Records contained in a dataset:
⟨

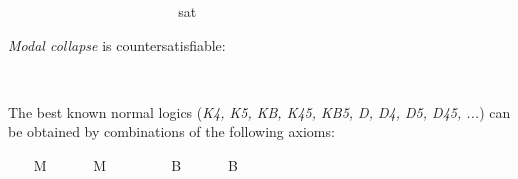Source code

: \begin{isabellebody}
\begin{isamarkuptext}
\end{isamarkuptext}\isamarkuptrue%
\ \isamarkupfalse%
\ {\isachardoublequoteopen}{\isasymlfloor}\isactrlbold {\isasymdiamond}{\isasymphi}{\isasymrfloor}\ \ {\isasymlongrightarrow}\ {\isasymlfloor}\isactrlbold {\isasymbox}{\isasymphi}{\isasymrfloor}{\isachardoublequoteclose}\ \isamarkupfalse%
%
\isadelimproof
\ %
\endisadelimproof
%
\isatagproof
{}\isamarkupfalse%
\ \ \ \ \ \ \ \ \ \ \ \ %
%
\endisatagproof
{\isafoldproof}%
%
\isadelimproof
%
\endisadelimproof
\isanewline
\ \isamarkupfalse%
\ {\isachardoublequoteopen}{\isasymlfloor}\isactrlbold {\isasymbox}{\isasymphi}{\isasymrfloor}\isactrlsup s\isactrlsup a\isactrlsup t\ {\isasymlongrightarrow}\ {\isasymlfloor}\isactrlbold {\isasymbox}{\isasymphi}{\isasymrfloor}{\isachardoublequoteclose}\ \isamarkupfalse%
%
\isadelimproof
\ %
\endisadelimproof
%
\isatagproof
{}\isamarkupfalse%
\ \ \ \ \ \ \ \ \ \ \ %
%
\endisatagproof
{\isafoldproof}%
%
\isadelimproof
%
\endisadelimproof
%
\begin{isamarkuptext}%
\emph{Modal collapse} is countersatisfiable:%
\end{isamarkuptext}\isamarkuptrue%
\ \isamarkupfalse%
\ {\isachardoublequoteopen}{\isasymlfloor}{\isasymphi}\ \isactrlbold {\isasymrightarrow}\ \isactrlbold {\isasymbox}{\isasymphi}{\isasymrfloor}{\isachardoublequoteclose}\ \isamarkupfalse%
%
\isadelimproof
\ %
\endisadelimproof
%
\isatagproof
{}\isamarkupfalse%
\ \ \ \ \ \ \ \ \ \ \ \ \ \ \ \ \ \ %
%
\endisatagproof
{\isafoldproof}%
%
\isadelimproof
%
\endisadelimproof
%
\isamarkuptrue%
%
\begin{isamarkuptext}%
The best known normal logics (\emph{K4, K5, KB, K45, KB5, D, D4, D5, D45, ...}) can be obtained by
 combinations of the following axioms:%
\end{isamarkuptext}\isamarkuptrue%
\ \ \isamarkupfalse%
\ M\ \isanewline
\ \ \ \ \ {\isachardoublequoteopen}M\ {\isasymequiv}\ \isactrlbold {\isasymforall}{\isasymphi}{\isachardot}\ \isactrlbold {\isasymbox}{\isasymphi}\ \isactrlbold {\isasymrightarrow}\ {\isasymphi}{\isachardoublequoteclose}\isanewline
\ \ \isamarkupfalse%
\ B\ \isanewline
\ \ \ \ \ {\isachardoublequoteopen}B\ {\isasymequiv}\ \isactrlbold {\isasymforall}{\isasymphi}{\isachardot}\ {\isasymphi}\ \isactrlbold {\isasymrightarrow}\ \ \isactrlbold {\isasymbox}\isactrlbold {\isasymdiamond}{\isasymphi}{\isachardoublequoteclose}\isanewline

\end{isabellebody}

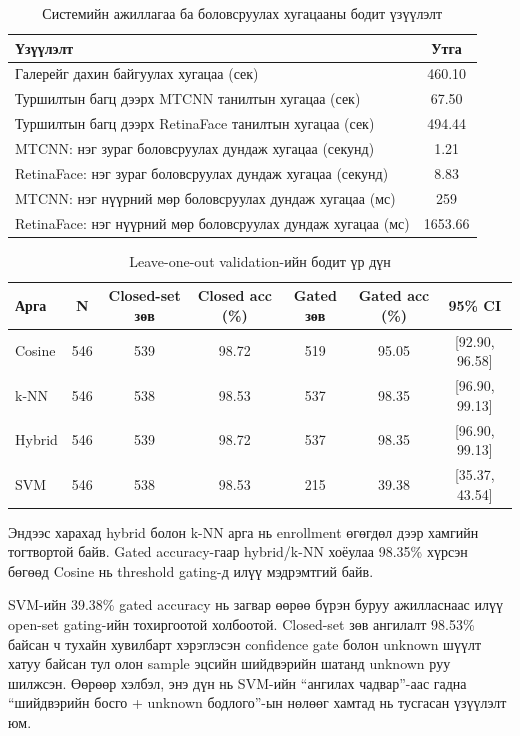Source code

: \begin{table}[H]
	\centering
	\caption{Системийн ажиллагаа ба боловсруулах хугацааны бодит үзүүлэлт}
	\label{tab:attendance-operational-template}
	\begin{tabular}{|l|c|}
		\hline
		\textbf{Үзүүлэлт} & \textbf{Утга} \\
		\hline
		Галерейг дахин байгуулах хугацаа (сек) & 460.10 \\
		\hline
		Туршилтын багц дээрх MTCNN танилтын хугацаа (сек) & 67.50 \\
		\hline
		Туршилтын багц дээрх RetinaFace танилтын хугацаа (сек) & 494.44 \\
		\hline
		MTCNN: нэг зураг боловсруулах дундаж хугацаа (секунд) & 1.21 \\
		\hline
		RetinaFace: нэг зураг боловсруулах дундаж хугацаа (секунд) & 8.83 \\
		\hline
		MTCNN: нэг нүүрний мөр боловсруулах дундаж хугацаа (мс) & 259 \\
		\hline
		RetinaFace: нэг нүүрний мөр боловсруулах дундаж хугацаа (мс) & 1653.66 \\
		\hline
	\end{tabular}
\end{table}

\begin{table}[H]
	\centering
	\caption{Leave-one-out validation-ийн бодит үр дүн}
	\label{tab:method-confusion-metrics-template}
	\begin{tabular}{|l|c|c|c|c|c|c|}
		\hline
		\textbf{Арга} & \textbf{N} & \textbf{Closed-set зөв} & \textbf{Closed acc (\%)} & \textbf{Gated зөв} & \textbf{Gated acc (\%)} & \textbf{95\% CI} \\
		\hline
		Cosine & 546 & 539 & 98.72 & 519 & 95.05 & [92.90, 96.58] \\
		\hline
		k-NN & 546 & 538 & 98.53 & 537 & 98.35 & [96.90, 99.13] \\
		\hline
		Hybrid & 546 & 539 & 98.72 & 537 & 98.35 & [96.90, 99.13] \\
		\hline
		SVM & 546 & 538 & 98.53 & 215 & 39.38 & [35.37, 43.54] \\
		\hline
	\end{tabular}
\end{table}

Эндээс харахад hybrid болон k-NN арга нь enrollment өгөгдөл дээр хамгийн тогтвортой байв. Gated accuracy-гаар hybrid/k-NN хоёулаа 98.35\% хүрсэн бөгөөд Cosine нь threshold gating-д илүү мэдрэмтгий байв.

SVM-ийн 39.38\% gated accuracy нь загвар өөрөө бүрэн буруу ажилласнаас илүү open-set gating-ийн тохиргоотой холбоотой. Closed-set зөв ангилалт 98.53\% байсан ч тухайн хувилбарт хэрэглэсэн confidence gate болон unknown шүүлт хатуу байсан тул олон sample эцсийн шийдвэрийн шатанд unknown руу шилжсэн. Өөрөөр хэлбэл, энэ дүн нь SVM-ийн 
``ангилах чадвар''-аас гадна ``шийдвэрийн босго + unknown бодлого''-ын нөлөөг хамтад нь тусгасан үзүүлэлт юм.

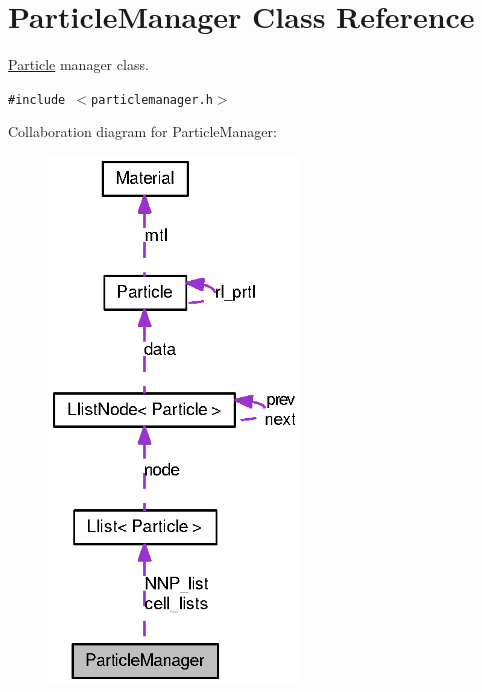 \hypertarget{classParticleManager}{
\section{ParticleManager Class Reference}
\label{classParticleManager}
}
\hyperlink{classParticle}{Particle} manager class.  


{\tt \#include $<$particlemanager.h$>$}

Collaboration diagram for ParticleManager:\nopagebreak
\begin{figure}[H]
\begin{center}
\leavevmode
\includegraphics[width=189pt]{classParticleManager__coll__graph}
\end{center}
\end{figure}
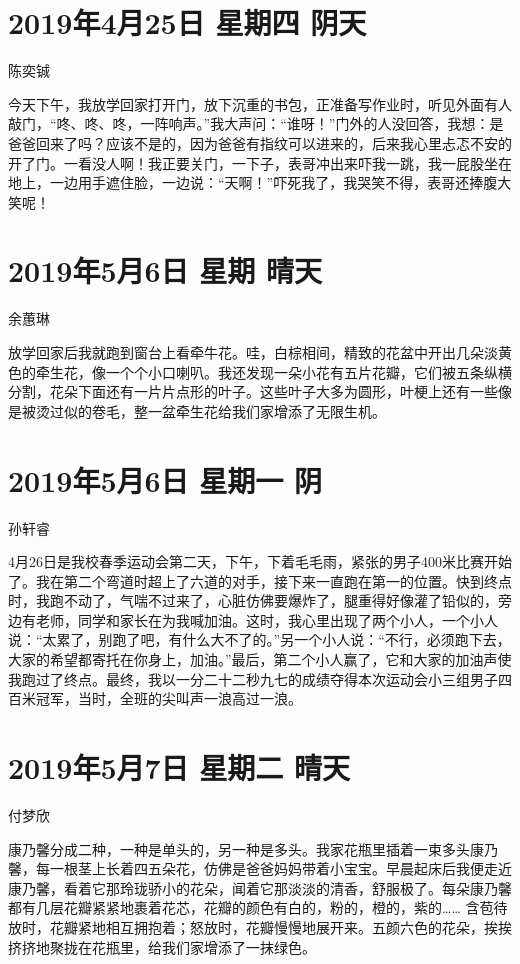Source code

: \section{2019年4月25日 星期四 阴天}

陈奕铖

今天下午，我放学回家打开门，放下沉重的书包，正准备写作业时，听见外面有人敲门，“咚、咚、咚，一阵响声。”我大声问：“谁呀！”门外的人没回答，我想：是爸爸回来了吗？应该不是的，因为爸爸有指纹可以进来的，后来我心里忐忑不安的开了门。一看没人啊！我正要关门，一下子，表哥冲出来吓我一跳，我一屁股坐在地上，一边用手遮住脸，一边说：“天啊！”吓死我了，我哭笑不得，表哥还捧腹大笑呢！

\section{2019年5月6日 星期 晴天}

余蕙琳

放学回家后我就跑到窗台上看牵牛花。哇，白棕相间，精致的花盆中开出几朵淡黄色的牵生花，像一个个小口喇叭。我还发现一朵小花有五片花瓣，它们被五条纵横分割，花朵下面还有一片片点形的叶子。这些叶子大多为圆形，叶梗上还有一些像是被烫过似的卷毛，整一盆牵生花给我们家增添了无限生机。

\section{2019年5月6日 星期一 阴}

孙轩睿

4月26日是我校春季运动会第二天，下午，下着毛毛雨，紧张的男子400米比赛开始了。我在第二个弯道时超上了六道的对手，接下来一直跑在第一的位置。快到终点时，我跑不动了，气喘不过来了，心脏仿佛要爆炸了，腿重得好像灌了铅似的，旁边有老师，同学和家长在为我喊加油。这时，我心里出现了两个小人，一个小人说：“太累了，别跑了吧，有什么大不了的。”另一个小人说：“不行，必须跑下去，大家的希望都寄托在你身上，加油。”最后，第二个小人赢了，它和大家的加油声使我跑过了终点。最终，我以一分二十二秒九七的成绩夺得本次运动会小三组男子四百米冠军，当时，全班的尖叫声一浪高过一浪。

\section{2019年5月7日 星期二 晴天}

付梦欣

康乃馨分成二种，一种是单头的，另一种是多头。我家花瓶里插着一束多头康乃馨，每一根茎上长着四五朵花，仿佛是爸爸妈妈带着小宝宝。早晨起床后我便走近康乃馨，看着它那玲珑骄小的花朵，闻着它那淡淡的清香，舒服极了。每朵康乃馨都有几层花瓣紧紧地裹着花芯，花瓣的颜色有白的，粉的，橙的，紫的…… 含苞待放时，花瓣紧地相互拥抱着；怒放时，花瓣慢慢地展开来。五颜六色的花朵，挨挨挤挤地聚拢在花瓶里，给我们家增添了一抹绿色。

⟩

What to produce>
Wherever the word "Туршилтын" turns up in the records, copy out the line it is on.

Result>
		Туршилтын багц дээрх MTCNN танилтын хугацаа (сек) & 67.50 \\
		Туршилтын багц дээрх RetinaFace танилтын хугацаа (сек) & 494.44 \\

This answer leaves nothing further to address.